Work task:
Write the records out once more, exactly as they are given.

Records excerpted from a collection

--- START ---

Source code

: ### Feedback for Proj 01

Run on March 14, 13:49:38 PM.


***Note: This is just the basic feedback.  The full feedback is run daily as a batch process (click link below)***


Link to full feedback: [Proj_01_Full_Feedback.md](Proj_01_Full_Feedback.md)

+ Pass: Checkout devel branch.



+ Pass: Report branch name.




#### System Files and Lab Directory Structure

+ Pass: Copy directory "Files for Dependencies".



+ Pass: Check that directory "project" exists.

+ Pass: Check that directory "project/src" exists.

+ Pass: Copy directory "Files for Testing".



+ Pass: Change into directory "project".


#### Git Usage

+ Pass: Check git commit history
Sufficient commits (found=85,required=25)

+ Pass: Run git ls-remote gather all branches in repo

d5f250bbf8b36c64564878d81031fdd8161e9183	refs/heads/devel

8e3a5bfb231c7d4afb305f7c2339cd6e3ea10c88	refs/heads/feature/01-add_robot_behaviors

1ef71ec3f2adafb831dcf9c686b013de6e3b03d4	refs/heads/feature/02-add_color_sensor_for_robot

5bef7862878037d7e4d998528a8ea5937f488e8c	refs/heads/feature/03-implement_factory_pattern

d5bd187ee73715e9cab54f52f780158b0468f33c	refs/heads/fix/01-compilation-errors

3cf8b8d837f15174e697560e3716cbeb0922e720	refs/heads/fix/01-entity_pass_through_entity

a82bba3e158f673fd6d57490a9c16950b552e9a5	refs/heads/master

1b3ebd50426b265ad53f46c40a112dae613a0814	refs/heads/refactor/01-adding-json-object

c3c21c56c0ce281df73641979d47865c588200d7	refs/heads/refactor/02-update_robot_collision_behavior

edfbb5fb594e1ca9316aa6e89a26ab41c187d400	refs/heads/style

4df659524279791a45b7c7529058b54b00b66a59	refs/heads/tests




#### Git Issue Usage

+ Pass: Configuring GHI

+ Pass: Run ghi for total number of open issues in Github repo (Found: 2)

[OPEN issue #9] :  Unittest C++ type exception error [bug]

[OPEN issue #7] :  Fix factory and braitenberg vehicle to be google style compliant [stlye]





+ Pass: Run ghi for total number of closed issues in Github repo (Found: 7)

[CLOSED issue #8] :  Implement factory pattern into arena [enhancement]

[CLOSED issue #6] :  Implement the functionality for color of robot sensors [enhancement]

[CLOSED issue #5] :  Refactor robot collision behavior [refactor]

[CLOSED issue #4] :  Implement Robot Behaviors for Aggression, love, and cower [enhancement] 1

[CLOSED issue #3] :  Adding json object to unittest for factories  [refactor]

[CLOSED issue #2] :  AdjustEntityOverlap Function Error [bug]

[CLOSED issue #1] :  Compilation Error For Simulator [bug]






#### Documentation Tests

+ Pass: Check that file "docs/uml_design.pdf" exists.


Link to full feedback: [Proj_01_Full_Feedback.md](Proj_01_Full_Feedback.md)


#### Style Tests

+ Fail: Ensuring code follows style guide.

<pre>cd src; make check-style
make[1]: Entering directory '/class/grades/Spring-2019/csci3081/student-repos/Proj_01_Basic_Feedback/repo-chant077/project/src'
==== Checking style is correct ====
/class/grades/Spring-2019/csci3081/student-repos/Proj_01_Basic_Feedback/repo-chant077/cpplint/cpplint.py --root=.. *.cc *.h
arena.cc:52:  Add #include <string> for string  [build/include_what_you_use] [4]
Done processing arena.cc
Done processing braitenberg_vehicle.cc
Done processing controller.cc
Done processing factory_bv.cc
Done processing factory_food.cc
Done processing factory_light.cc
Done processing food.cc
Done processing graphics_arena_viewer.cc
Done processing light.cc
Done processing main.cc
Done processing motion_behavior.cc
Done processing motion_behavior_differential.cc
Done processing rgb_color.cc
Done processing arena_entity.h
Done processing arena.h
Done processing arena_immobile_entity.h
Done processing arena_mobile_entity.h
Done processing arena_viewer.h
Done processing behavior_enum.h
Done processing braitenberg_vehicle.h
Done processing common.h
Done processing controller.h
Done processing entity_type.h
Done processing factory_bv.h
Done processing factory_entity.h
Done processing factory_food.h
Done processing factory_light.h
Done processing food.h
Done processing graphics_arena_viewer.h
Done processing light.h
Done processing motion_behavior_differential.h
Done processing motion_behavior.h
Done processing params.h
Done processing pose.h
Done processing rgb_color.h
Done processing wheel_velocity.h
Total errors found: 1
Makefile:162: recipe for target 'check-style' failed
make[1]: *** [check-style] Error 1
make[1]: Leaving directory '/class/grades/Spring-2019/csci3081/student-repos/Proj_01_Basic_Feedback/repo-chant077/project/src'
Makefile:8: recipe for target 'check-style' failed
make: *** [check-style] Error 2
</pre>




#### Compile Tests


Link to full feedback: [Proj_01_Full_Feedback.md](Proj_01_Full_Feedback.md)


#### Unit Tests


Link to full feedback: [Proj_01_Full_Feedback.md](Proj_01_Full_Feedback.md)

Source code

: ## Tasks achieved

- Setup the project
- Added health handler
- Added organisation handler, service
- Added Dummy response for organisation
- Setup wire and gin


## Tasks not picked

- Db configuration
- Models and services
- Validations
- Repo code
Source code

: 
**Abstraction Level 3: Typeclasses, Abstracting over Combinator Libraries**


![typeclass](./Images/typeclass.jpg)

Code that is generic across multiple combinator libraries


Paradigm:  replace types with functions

--- END ---

Solution to the exercise:
Source code

: ### Feedback for Proj 01

Run on March 14, 13:49:38 PM.


***Note: This is just the basic feedback.  The full feedback is run daily as a batch process (click link below)***


Link to full feedback: [Proj_01_Full_Feedback.md](Proj_01_Full_Feedback.md)

+ Pass: Checkout devel branch.



+ Pass: Report branch name.




#### System Files and Lab Directory Structure

+ Pass: Copy directory "Files for Dependencies".



+ Pass: Check that directory "project" exists.

+ Pass: Check that directory "project/src" exists.

+ Pass: Copy directory "Files for Testing".



+ Pass: Change into directory "project".


#### Git Usage

+ Pass: Check git commit history
Sufficient commits (found=85,required=25)

+ Pass: Run git ls-remote gather all branches in repo

d5f250bbf8b36c64564878d81031fdd8161e9183	refs/heads/devel

8e3a5bfb231c7d4afb305f7c2339cd6e3ea10c88	refs/heads/feature/01-add_robot_behaviors

1ef71ec3f2adafb831dcf9c686b013de6e3b03d4	refs/heads/feature/02-add_color_sensor_for_robot

5bef7862878037d7e4d998528a8ea5937f488e8c	refs/heads/feature/03-implement_factory_pattern

d5bd187ee73715e9cab54f52f780158b0468f33c	refs/heads/fix/01-compilation-errors

3cf8b8d837f15174e697560e3716cbeb0922e720	refs/heads/fix/01-entity_pass_through_entity

a82bba3e158f673fd6d57490a9c16950b552e9a5	refs/heads/master

1b3ebd50426b265ad53f46c40a112dae613a0814	refs/heads/refactor/01-adding-json-object

c3c21c56c0ce281df73641979d47865c588200d7	refs/heads/refactor/02-update_robot_collision_behavior

edfbb5fb594e1ca9316aa6e89a26ab41c187d400	refs/heads/style

4df659524279791a45b7c7529058b54b00b66a59	refs/heads/tests




#### Git Issue Usage

+ Pass: Configuring GHI

+ Pass: Run ghi for total number of open issues in Github repo (Found: 2)

[OPEN issue #9] :  Unittest C++ type exception error [bug]

[OPEN issue #7] :  Fix factory and braitenberg vehicle to be google style compliant [stlye]





+ Pass: Run ghi for total number of closed issues in Github repo (Found: 7)

[CLOSED issue #8] :  Implement factory pattern into arena [enhancement]

[CLOSED issue #6] :  Implement the functionality for color of robot sensors [enhancement]

[CLOSED issue #5] :  Refactor robot collision behavior [refactor]

[CLOSED issue #4] :  Implement Robot Behaviors for Aggression, love, and cower [enhancement] 1

[CLOSED issue #3] :  Adding json object to unittest for factories  [refactor]

[CLOSED issue #2] :  AdjustEntityOverlap Function Error [bug]

[CLOSED issue #1] :  Compilation Error For Simulator [bug]






#### Documentation Tests

+ Pass: Check that file "docs/uml_design.pdf" exists.


Link to full feedback: [Proj_01_Full_Feedback.md](Proj_01_Full_Feedback.md)


#### Style Tests

+ Fail: Ensuring code follows style guide.

<pre>cd src; make check-style
make[1]: Entering directory '/class/grades/Spring-2019/csci3081/student-repos/Proj_01_Basic_Feedback/repo-chant077/project/src'
==== Checking style is correct ====
/class/grades/Spring-2019/csci3081/student-repos/Proj_01_Basic_Feedback/repo-chant077/cpplint/cpplint.py --root=.. *.cc *.h
arena.cc:52:  Add #include <string> for string  [build/include_what_you_use] [4]
Done processing arena.cc
Done processing braitenberg_vehicle.cc
Done processing controller.cc
Done processing factory_bv.cc
Done processing factory_food.cc
Done processing factory_light.cc
Done processing food.cc
Done processing graphics_arena_viewer.cc
Done processing light.cc
Done processing main.cc
Done processing motion_behavior.cc
Done processing motion_behavior_differential.cc
Done processing rgb_color.cc
Done processing arena_entity.h
Done processing arena.h
Done processing arena_immobile_entity.h
Done processing arena_mobile_entity.h
Done processing arena_viewer.h
Done processing behavior_enum.h
Done processing braitenberg_vehicle.h
Done processing common.h
Done processing controller.h
Done processing entity_type.h
Done processing factory_bv.h
Done processing factory_entity.h
Done processing factory_food.h
Done processing factory_light.h
Done processing food.h
Done processing graphics_arena_viewer.h
Done processing light.h
Done processing motion_behavior_differential.h
Done processing motion_behavior.h
Done processing params.h
Done processing pose.h
Done processing rgb_color.h
Done processing wheel_velocity.h
Total errors found: 1
Makefile:162: recipe for target 'check-style' failed
make[1]: *** [check-style] Error 1
make[1]: Leaving directory '/class/grades/Spring-2019/csci3081/student-repos/Proj_01_Basic_Feedback/repo-chant077/project/src'
Makefile:8: recipe for target 'check-style' failed
make: *** [check-style] Error 2
</pre>




#### Compile Tests


Link to full feedback: [Proj_01_Full_Feedback.md](Proj_01_Full_Feedback.md)


#### Unit Tests


Link to full feedback: [Proj_01_Full_Feedback.md](Proj_01_Full_Feedback.md)

Source code

: ## Tasks achieved

- Setup the project
- Added health handler
- Added organisation handler, service
- Added Dummy response for organisation
- Setup wire and gin


## Tasks not picked

- Db configuration
- Models and services
- Validations
- Repo code
Source code

: 
**Abstraction Level 3: Typeclasses, Abstracting over Combinator Libraries**


![typeclass](./Images/typeclass.jpg)

Code that is generic across multiple combinator libraries


Paradigm:  replace types with functions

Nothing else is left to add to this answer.